La riflessione si pone in termini differenziati per M5S e per gli altri “progressisti”. Il primo dovrebbe portare a termine la costruzione, tutt’altro che banale, di una coerente cultura politica. Ma è ben posizionato in termini di insediamento sociale: fasce di popolo in difficoltà e classi medie spiaggiate. Gli altri hanno una cultura politica strutturata, ma intorno all’impianto liberale della “Terza via”, in sintonia esclusiva con gli interessi e i desideri di larga parte della borghesia intellettuale, componente fondamentale ma largamente insufficiente.

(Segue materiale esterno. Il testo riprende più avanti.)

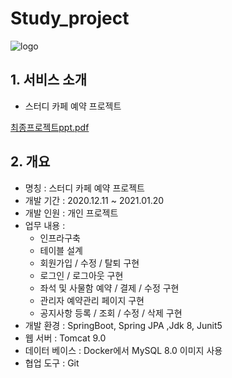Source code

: # Study_project
![logo](https://user-images.githubusercontent.com/54904892/138931439-5bb153cf-3ea6-4da2-b3b5-88a38b458ba4.png)
<br>

## 1. 서비스 소개
+ 스터디 카페 예약 프로젝트

[최종프로젝트ppt.pdf](https://github.com/MYCHCH515/mychch515/files/7420630/ppt.pdf)

## 2. 개요
+ 명칭 : 스터디 카페 예약 프로젝트
+ 개발 기간 : 2020.12.11 ~ 2021.01.20
+ 개발 인원 : 개인 프로젝트
+ 업무 내용 :
  + 인프라구축
  + 테이블 설계
  + 회원가입 / 수정 / 탈퇴 구현
  + 로그인 / 로그아웃 구현
  + 좌석 및 사물함 예약 / 결제 / 수정 구현
  + 관리자 예약관리 페이지 구현
  + 공지사항 등록 / 조회 / 수정 / 삭제 구현
+ 개발 환경 : SpringBoot, Spring JPA ,Jdk 8, Junit5
+ 웹 서버 : Tomcat 9.0
+ 데이터 베이스 : Docker에서 MySQL 8.0 이미지 사용
+ 협업 도구 : Git

<!--
## 3. 사용 예제

스크린 샷과 코드 예제를 통해 사용 방법을 자세히 설명합니다.

_더 많은 예제와 사용법은 [Wiki][wiki]를 참고하세요._
-->
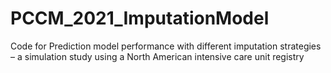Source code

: # PCCM_2021_ImputationModel
Code for Prediction model performance with different imputation strategies – a simulation study using a North American intensive care unit registry
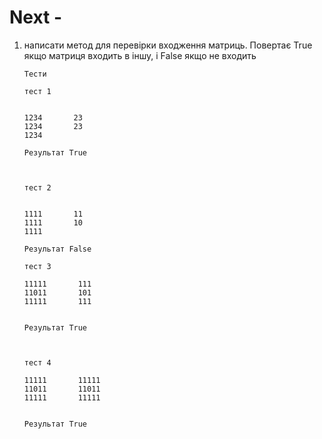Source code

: # Next -

1)  написати метод для перевірки входження матриць. Повертає True якщо матриця входить в іншу, і False якщо не входить

        Тести

        тест 1


        1234       23
        1234       23
        1234

        Результат True



        тест 2


        1111       11
        1111       10
        1111

        Результат False

        тест 3

        11111       111
        11011       101
        11111       111


        Результат True



        тест 4

        11111       11111
        11011       11011
        11111       11111


        Результат True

Sarebbe utile per entrambi provare a condividere l’analisi del passaggio in corso. Siamo in un’altra stagione, segnata da insostenibilità economica, climatica, democratica e spirituale della regolazione liberista dei movimenti di capitali, merci, servizi e persone, in radicale contraddizione con la regolazione sociale prescritta dalla nostra e altre Carte fondative. Non soltanto nell’astratta globalizzazione, ma nella concreta quotidianità del mercato unico europeo.
La regressione delle condizioni del lavoro e le agghiaccianti disuguaglianze non sono frutto di una sfortunata congiuntura astrale. Sono conseguenza programmata di una visione della concorrenza e delle libertà economiche slegate da finalità sociali. L’insicurezza è diventata insopportabile dimensione esistenziale. Il “progresso”, dettato dal primato assoluto del mercato e dell’innovazione tecnologica senza argini etici e politici, lacera legami e consuetudini preziose. È temuto come minaccia economica e fattore di spaesamento culturale. Alimenta, quindi, un’irrefrenabile ansia di protezione sociale e identitaria.
In tale quadro, per riconquistare le fasce di popolo abbandonate, è decisivo riconoscerne le domande scomode e politicamente scorrette, piuttosto che attaccare, spesso con suprematismo morale e intellettuale, chi offre risposte regressive, ma sa abilmente raccoglierle. Si potrebbe incominciare dalla comprensione della rilevanza dei luoghi comunitari – famiglia, Patria, Nazione – da declinare nel senso scolpito nella nostra Costituzione. Insieme, si dovrebbe cogliere il potenziale rivoluzionario della tradizione.
Prendo a prestito le invocazioni di due giganti del pensiero critico, entrambi fino alla loro scomparsa pilastri della sinistra, ex parlamentari del Pd. Scrive Franco Cassano in “Pensiero meridiano” (1996): “La sinistra dovrebbe recuperare la capacità di resistenza del sacro senza farsi trascinare nell’irresistibile tendenza di quest’ultimo a diventare potere, ortodossia, disciplinamento e repressione”.
Sottolinea Mario Tronti nella postfazione al libro del sottoscritto (2022): “La tradizione, ben compresa, ben usata, è una grande potenza di trasformazione dell’esistente. La tradizione è popolo e il popolo è tradizione. Se non ti radichi lì dentro, non c’è nessuna possibilità di cambiare il fondo delle cose. Non puoi vendere agli ultimi della società i nuovissimi prodotti postmoderni, si chiamino essi anche diritti. Non vogliono comprarli. Perché non li sentono propri… Se la Sinistra non toglie voti, quei voti, alla destra, mai potrà pensare di arrivare a governare, rimanendo se stessa…”.
Forse, siamo ancora in tempo per ricostruire.